YOUR GOAL: Which lines of the entries contain the word "hiHead"? Please list them.

++++ EXERCISE DATA

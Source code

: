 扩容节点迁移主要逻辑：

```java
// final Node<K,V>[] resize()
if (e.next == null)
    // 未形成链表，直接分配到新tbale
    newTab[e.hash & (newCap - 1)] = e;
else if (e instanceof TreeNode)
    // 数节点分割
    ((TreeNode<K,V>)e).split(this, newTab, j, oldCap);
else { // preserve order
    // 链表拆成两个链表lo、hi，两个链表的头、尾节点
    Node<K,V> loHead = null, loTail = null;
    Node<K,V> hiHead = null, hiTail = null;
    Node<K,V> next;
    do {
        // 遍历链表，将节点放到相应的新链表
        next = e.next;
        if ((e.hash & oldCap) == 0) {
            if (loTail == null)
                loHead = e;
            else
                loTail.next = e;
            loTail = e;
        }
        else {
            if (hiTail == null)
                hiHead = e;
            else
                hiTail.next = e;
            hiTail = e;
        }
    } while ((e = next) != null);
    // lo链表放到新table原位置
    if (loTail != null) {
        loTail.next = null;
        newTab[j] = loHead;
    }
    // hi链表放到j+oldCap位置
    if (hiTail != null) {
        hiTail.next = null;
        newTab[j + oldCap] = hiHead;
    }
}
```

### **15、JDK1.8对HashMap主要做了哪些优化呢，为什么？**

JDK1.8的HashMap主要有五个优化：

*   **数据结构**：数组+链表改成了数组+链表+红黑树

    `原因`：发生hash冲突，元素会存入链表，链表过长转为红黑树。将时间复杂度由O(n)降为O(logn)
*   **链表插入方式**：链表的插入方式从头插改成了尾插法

++++++++

ANSWER SPACE:
    Node<K,V> hiHead = null, hiTail = null;
                hiHead = e;
        newTab[j + oldCap] = hiHead;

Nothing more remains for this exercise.